Nos. 09-5032, 09-5039.

Decided: September 28, 2010

Before HARTZ, HOLLOWAY, and GORSUCH, Circuit Judges. Steven V. Buckman, Buckman & Roach, Tulsa, OK, for the Appellants/Cross-Appellees. John D. Russell, (Charles R. Willing with him on the brief), Fellers, Snider, Blankenship, Bailey & Tippens, P.C., Tulsa, OK, for the Appellee/Cross-Appellant.

These cross-appeals are from a district court decision that granted partial summary judgment to each side in an insurance coverage dispute, which also includes a “bad faith claim” against the insurer. Plaintiffs-appellants, the Oldenkamps, sued their insurer, Defendant-appellee United American Insurance Company (United), over United's denial of a claim for coverage of a medical procedure for their infant son. On cross-motions for summary judgment, the district court found in favor of the Oldenkamps on their claim for breach of contract. The district court simultaneously found that United had not acted in bad faith because the state of the law was unclear and thus the denial of coverage, even though erroneous in the district court's view, had been reasonable. Consequently, the court granted summary judgment to United on the bad faith claim and also ruled that the Oldenkamps could not be awarded punitive damages.

Both sides have appealed. The Oldenkamps, in addition to challenging the rulings already noted, also challenge the denial of their motion for spoilation sanctions.

This lawsuit was filed in state court by the Oldenkamps and removed to federal court by United on the basis of diversity of citizenship. Appellate jurisdiction is based on 28 U.S.C. § 1291.


The Oldenkamps had purchased a policy of insurance titled Limited Benefit Hospital and Surgical Expense Policy from United with an effective date of August 1, 2006 (the policy). The policy covered the Oldenkamp couple and their infant son.

The Oldenkamps' son was born with a congenital defect, a type of cyst on his right eyelid. The cyst was first noted by a doctor in late April 2006 during a routine well-baby examination. That doctor made a note “to surgeon” in his record of the exam, but in deposition said that he probably did not refer the Oldenkamps to a surgeon at that time because the condition was not urgent and the baby was too young for surgery. In any event, coverage under the policy began on August 1, 2006, and in September 2006, the boy was taken to see a surgeon. The surgeon recommended excising the cyst, which was done successfully later in September.

When the medical bills for the procedure were submitted for payment, United evaluated the statements, requesting medical records from various service providers and asking the Oldenkamps to complete a “Claimant's Statement.” United denied payment for the claims upon its determination that the cyst was a pre-existing condition excluded under the policy. Ms. Oldenkamp responded by letter to United, requesting reconsideration. United sent a second letter, affirming its decision to deny payment based on the pre-existing condition exclusion.

The policy included the following Pre-Existing Condition Limitation:

This policy does not insure You against loss incurred during the twelve (12) months immediately after the effective date of this policy if that loss results from a Pre-Existing Condition. In addition, any Pre-Existing Condition listed on the application is not covered for the first twelve (12) months after the policy effective date.
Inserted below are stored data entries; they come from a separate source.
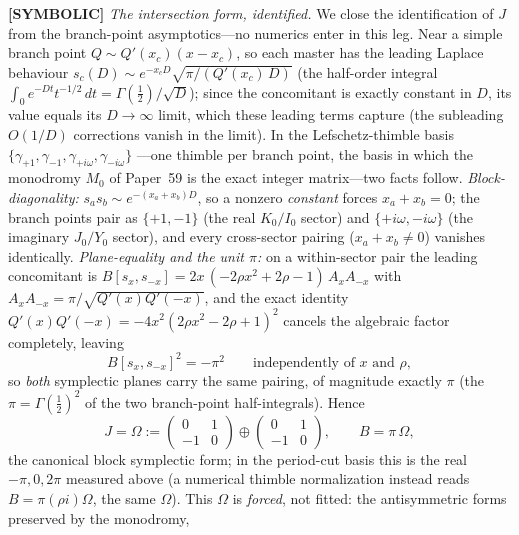 \documentclass[aps,pra,twocolumn,superscriptaddress,longbibliography]{revtex4-2}
\begin{document}
\textbf{[SYMBOLIC]} \emph{The intersection form, identified.}  We close the
identification of $J$ from the branch-point asymptotics---no numerics enter
in this leg.  Near a
simple branch point $Q\sim Q'(x_{c})(x-x_{c})$, so each master has the leading Laplace
behaviour $s_{c}(D)\sim e^{-x_{c}D}\sqrt{\pi/(Q'(x_{c})\,D)}$ (the half-order integral
$\int_{0}e^{-Dt}t^{-1/2}\,dt=\Gamma(\tfrac12)/\sqrt D$); since the concomitant is exactly
constant in $D$, its value equals its $D\to\infty$ limit, which these leading terms
capture (the subleading $O(1/D)$ corrections vanish in the limit).  In the
Lefschetz-thimble basis $\{\gamma_{+1},\gamma_{-1},\gamma_{+i\omega},\gamma_{-i\omega}\}$
---one thimble per branch point, the basis in which the monodromy $M_{0}$ of
Paper~59 is the exact integer matrix---two facts follow.
\emph{Block-diagonality:} $s_{a}s_{b}\sim e^{-(x_{a}+x_{b})D}$, so a nonzero
\emph{constant} forces $x_{a}+x_{b}=0$; the branch points pair as $\{+1,-1\}$ (the real
$K_{0}/I_{0}$ sector) and $\{+i\omega,-i\omega\}$ (the imaginary $J_{0}/Y_{0}$ sector),
and every cross-sector pairing ($x_{a}+x_{b}\neq0$) vanishes identically.
\emph{Plane-equality and the unit $\pi$:} on a within-sector pair the leading concomitant
is $B[s_{x},s_{-x}]=2x\,(-2\rho x^{2}+2\rho-1)\,A_{x}A_{-x}$ with
$A_{x}A_{-x}=\pi/\sqrt{Q'(x)Q'(-x)}$, and the exact identity
$Q'(x)Q'(-x)=-4x^{2}(2\rho x^{2}-2\rho+1)^{2}$ cancels the algebraic factor completely,
leaving
%
\begin{equation}
B[s_{x},s_{-x}]^{2}=-\pi^{2}\qquad\text{independently of }x\text{ and }\rho,
\label{eq:planepi}
\end{equation}
%
so \emph{both} symplectic planes carry the same pairing, of magnitude exactly $\pi$ (the
$\pi=\Gamma(\tfrac12)^{2}$ of the two branch-point half-integrals).  Hence
%
\begin{equation}
J=\Omega:=\begin{pmatrix}0&1\\-1&0\end{pmatrix}\oplus
\begin{pmatrix}0&1\\-1&0\end{pmatrix},
\qquad B=\pi\,\Omega ,
\end{equation}
%
the canonical block symplectic form; in the period-cut basis this is the real
$-\pi,0,2\pi$ measured above (a numerical thimble normalization instead reads
$B=\pi(\rho i)\Omega$, the same $\Omega$).  This $\Omega$
is \emph{forced}, not fitted: the antisymmetric forms preserved by the monodromy,
\end{document}
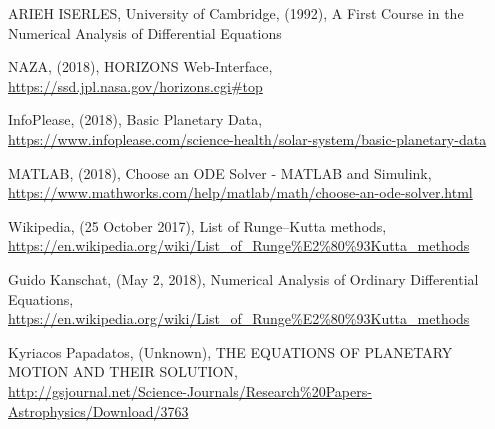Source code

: \documentclass[a4paper]{article}
\begin{document}
\begin{thebibliography}{9}

ARIEH ISERLES, University of Cambridge, (1992), 
A First Course in the Numerical Analysis
of Differential Equations

NAZA, (2018), HORIZONS Web-Interface,
\\\url{https://ssd.jpl.nasa.gov/horizons.cgi#top}

InfoPlease, (2018), Basic Planetary Data,
\\\url{https://www.infoplease.com/science-health/solar-system/basic-planetary-data}

MATLAB, (2018), Choose an ODE Solver - MATLAB and Simulink,
\\\url{https://www.mathworks.com/help/matlab/math/choose-an-ode-solver.html}

Wikipedia, (25 October 2017), List of Runge–Kutta methods,
\\\url{https://en.wikipedia.org/wiki/List_of_Runge%E2%80%93Kutta_methods}

Guido Kanschat, (May 2, 2018), Numerical Analysis of Ordinary Differential Equations,
\\\url{https://en.wikipedia.org/wiki/List_of_Runge%E2%80%93Kutta_methods}

Kyriacos Papadatos, (Unknown), THE EQUATIONS OF PLANETARY MOTION AND THEIR SOLUTION,
\\\url{http://gsjournal.net/Science-Journals/Research%20Papers-Astrophysics/Download/3763}


\end{thebibliography}

\pagebreak

\begin{appendices}

\end{appendices}
\end{document}
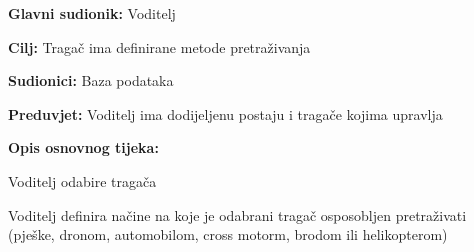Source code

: 					\noindent {}
					\begin{packed_item}
						
						\item \textbf{Glavni sudionik: }Voditelj
						\item  \textbf{Cilj:} Tragač ima definirane metode pretraživanja
						\item  \textbf{Sudionici:} Baza podataka
						\item  \textbf{Preduvjet:} Voditelj ima dodijeljenu postaju i tragače kojima upravlja
						\item  \textbf{Opis osnovnog tijeka:}
						
						\item[] \begin{packed_enum}
							
							\item Voditelj odabire tragača
							\item Voditelj definira načine na koje je odabrani tragač osposobljen pretraživati (pješke, dronom, automobilom, cross motorm, brodom ili helikopterom)
							
							
						\end{packed_enum}
						
						
					\end{packed_item}
					
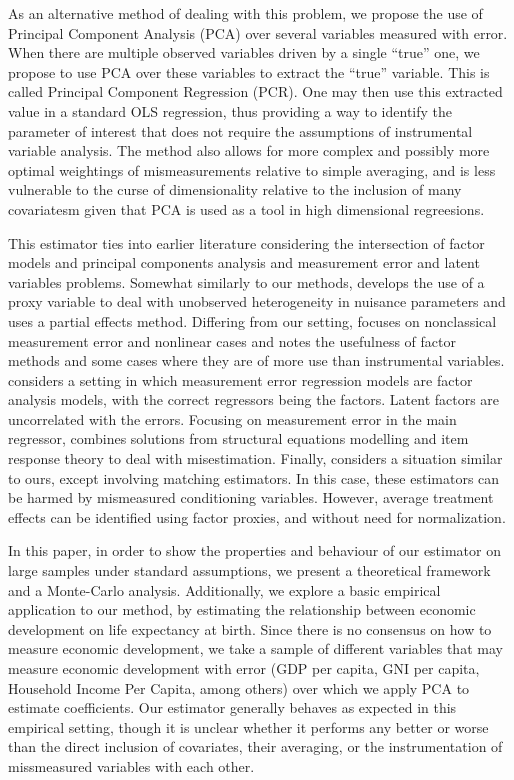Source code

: \documentclass[10pt]{article}
\begin{document}
        As an alternative method of dealing with this problem, we propose the use of Principal Component Analysis (PCA) over several variables measured with error. When there are multiple observed variables driven by a single ``true'' one, we propose to use PCA over these variables to extract the ``true'' variable. This is called Principal Component Regression (PCR). One may then use this extracted value in a standard OLS regression, thus providing a way to identify the parameter of interest that does not require the assumptions of instrumental variable analysis. The method also allows for more complex and possibly more optimal weightings of mismeasurements relative to simple averaging, and is less vulnerable to the curse of dimensionality relative to the inclusion of many covariatesm given that PCA is used as a tool in high dimensional regreesions.

        This estimator ties into earlier literature considering the intersection of factor models and principal components analysis and measurement error and latent variables problems. Somewhat similarly to our methods, \cite{nagasawa_identication_2020} develops the use of a proxy variable to deal with unobserved heterogeneity in nuisance parameters and uses a partial effects method. Differing from our setting, \cite{schennach_recent_2016} focuses on nonclassical measurement error and nonlinear cases and notes the usefulness of factor methods and some cases where they are of more use than instrumental variables. \cite{wegge_local_1996} considers a setting in which measurement error regression models are factor analysis models, with the correct regressors being the factors. Latent factors are uncorrelated with the errors. Focusing on measurement error in the main regressor, \cite{schofield_correcting_2015} combines solutions from structural equations modelling and item response theory to deal with misestimation. Finally, \cite{heckman_matching_2010} considers a situation similar to ours, except involving matching estimators. In this case, these estimators can be harmed by mismeasured conditioning variables. However, average treatment effects can be identified using factor proxies, and without need for normalization.

        In this paper, in order to show the properties and behaviour of our estimator on large samples under standard assumptions, we present a theoretical framework and a Monte-Carlo analysis. Additionally, we explore a basic empirical application to our method, by estimating the relationship between economic development on life expectancy at birth. Since there is no consensus on how to measure economic development, we take a sample of different variables that may measure economic development with error (GDP per capita, GNI per capita, Household Income Per Capita, among others) over which we apply PCA to estimate coefficients. Our estimator generally behaves as expected in this empirical setting, though it is unclear whether it performs any better or worse than the direct inclusion of covariates, their averaging, or the instrumentation of missmeasured variables with each other.
\end{document}

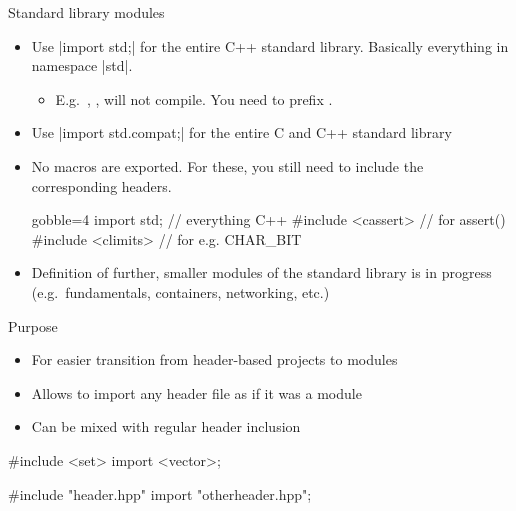 \begin{frame}[fragile]
  \begin{block}{Standard library modules}
    \begin{itemize}
      \item Use \cppinline|import std;| for the entire C++ standard library. Basically everything in namespace \cppinline|std|.
      \begin{itemize}
        \item E.g.\ , ,  will not compile. You need to prefix .
      \end{itemize}
      \item Use \cppinline|import std.compat;| for the entire C and C++ standard library
      \item No macros are exported. For these, you still need to include the corresponding headers.
      \begin{cppcode*}{gobble=4}
        import std;        // everything C++
        #include <cassert> // for assert()
        #include <climits> // for e.g. CHAR_BIT
      \end{cppcode*}
      \item Definition of further, smaller modules of the standard library is in progress (e.g.\ fundamentals, containers, networking, etc.)
    \end{itemize}
  \end{block}
\end{frame}

\begin{frame}[fragile]
    \begin{block}{Purpose}
      \begin{itemize}
      \item For easier transition from header-based projects to modules
      \item Allows to import any header file as if it was a module
      \item Can be mixed with regular header inclusion
      \end{itemize}
    \end{block}
    \begin{cppcode}
      #include <set>
      import <vector>;

      #include "header.hpp"
      import "otherheader.hpp";
    \end{cppcode}
\end{frame}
Under the policy, a “pre-existing condition” is defined as:

any condition for which symptoms existed which would cause an ordinary prudent person to seek diagnosis, care or treatment within the 12 month period immediately prior to the effective date of Your or the Family Member's coverage under this policy. It also means any condition for which the Family Member did receive treatment or medical advice during the 12 month period immediately prior to your or the Family Member's effective date of coverage under this policy.


“We review a grant of summary judgment de novo, applying the same standard as the district court.” McKnight v. Kimberly Clark Corp., 149 F.3d 1125, 1128 (10th Cir.1998). Under Fed.R.Civ.P. 56(c)(2), summary judgment should be entered by the district court “if the pleadings, the discovery and disclosure materials on file, and any affidavits show that there is no genuine issue as to any material fact and that the movant is entitled to a judgment as a matter of law.” On appeal,

[w]e examine the record to determine whether any genuine issue of material fact was in dispute; if not, we determine whether the substantive law was applied correctly, and in so doing we examine the factual record and reasonable inferences therefrom in the light most favorable to the party opposing the motion.

McKnight, 149 F.3d at 1128 (brackets and quotations omitted).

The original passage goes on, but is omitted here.